__Work instruction__. Go over the data below and say how many lines hold the word "begin". Only the number is needed.

━━━ Source data ━━━

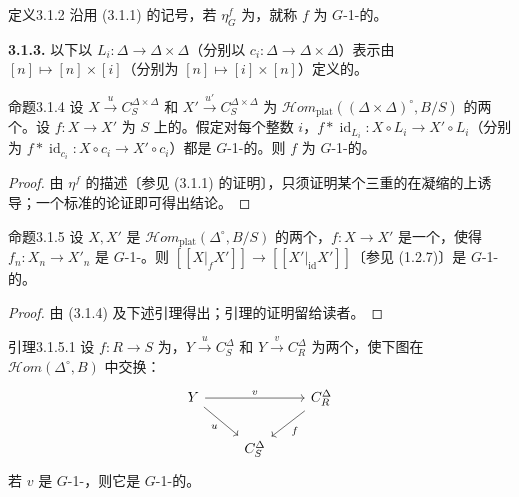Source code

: \begin{SGAresult}{定义}{3.1.2}
沿用 (3.1.1) 的记号，若 $\eta_G^f$ 为，就称 $f$ 为 $G$-1-的。
\end{SGAresult}
\textbf{3.1.3.} 以下以 $L_i:\Delta\to\Delta\times\Delta$（分别以 $c_i:\Delta\to\Delta\times\Delta$）表示由 $[n]\mapsto[n]\times[i]$（分别为 $[n]\mapsto[i]\times[n]$）定义的。
\begin{SGAresult}{命题}{3.1.4}
设 $X\xrightarrow{u}C_S^{\Delta\times\Delta}$ 和 $X'\xrightarrow{u'}C_S^{\Delta\times\Delta}$ 为 $\mathcal{H}om_{\mathrm{plat}}((\Delta\times\Delta)^\circ,B/S)$ 的两个。设 $f:X\to X'$ 为 $S$ 上的。假定对每个整数 $i$，$f*\operatorname{id}_{L_i}:X\circ L_i\to X'\circ L_i$（分别为 $f*\operatorname{id}_{c_i}:X\circ c_i\to X'\circ c_i$）都是 $G$-1-的。则 $f$ 为 $G$-1-的。
\end{SGAresult}
\begin{proof}
由 $\eta^f$ 的描述〔参见 (3.1.1) 的证明〕，只须证明某个三重的在凝缩的上诱导；一个标准的论证即可得出结论。
\end{proof}
\begin{SGAresult}{命题}{3.1.5}
设 $X,X'$ 是 $\mathcal{H}om_{\mathrm{plat}}(\Delta^\circ,B/S)$ 的两个，$f:X\to X'$ 是一个，使得 $f_n:X_n\to X'_n$ 是 $G$-1-。则 $[[X|_fX']]\to[[X'|_{\mathrm{id}}X']]$〔参见 (1.2.7)〕是 $G$-1-的。
\end{SGAresult}
\begin{proof}
由 (3.1.4) 及下述引理得出；引理的证明留给读者。
\end{proof}
\begin{SGAresult}{引理}{3.1.5.1}
设 $f:R\to S$ 为，$Y\xrightarrow{u}C_S^\Delta$ 和 $Y\xrightarrow{v}C_R^\Delta$ 为两个，使下图在 $\mathcal{H}om(\Delta^\circ,B)$ 中交换：
\[
\begin{tikzcd}
Y\arrow[rr,"v"]\arrow[dr,"u"']&&C_R^\Delta\arrow[dl,"f"]\\
&C_S^\Delta&
\end{tikzcd}
\]
若 $v$ 是 $G$-1-，则它是 $G$-1-的。
\end{SGAresult}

━━━

__Your response__. 7